There are a few strange characters in the input. utf8_encode deals happily with é characters (where before they were coming out as black diamond question marks). However, it fails to translate double quotes and apostrophes, and instead just removes them.
Help much appreciated, thanks. I'm using CakePHP, in case that gives me some more options!
Edit - I meant utf8_encode, not utf8_decode.
You only need one call to iconv
with the correct charset for the $in_charset
parameter.
$utf8Text = iconv($inputCharset, 'UTF-8', $text);
You need to know the input charset. There's no way around it. Make a specification that all input needs to be in ISO-8859-1, or whatever you prefer. Alternatively, find out what the charset of your input is (ask the author, test yourself in an editor, whatever). Alternatively, require that the input needs to specify what encoding it's in somewhere, somehow.
Encoding is not black magic. You just need to be aware of what encoding some text is in and what encoding you want it to be in. Then use a function like iconv
that can cleanly translate the characters from one encoding to another. utf8_encode
and utf8_decode
translate between ISO-8859-1 and UTF-8. Their names are chosen terribly, since they suggest they can automagically translate anything from and to UTF-8, but that's not the case.
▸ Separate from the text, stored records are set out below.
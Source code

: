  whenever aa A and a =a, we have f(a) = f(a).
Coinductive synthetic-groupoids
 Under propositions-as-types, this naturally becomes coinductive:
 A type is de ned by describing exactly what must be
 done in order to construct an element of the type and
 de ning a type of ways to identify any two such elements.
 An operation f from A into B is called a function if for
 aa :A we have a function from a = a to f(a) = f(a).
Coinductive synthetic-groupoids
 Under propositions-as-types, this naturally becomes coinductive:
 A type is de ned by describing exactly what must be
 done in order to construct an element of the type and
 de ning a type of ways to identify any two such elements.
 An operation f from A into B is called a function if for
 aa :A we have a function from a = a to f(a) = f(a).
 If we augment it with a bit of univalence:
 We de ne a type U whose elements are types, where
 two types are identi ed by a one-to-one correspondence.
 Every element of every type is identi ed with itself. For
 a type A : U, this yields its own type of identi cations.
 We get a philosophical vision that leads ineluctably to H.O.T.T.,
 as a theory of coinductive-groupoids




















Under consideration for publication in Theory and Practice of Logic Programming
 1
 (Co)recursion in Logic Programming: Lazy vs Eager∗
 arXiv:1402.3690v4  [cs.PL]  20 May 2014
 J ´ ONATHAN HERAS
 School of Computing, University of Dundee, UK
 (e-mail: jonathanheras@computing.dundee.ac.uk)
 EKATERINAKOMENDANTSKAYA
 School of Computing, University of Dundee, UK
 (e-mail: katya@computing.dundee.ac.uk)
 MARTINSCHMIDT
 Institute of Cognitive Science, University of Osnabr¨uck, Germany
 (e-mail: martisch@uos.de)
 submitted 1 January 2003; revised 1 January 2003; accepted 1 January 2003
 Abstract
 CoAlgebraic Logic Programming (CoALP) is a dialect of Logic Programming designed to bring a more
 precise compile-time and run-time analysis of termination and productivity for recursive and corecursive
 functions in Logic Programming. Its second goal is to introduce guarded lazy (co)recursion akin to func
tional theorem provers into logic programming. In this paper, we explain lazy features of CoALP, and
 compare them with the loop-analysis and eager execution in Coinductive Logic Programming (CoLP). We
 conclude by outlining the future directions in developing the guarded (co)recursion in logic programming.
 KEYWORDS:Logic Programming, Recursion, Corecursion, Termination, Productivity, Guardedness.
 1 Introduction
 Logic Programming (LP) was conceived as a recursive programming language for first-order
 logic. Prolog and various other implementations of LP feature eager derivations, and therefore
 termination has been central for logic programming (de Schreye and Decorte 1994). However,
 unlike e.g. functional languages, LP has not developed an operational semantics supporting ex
You can fix the problem of strange characters by using the function below:
function htmlallentities($str){
$res = '';
$strlen = strlen($str);
for($i=0; $i<$strlen; $i++){
$byte = ord($str[$i]);
if($byte < 128) // 1-byte char
$res .= $str[$i];
elseif($byte < 192); // invalid utf8
elseif($byte < 224) // 2-byte char
$res .= '&#'.((63&$byte)*64 + (63&ord($str[++$i]))).';';
elseif($byte < 240) // 3-byte char
$res .= '&#'.((15&$byte)*4096 + (63&ord($str[++$i]))*64 + (63&ord($str[++$i]))).';';
elseif($byte < 248) // 4-byte char
$res .= '&#'.((15&$byte)*262144 + (63&ord($str[++$i]))*4096 + (63&ord($str[++$i]))*64 + (63&ord($str[++$i]))).';';
}
return $res;
For example, for apostrophe (') i used the following code snippet:
$value = "What’s your name?";
$value = htmlallentities(utf8_decode($value));
$str = "⿿";
$str2 = "'";
$value = str_replace($str, $str2, $value);
$value = mysql_real_escape_string($value);
Will be glad if those help you.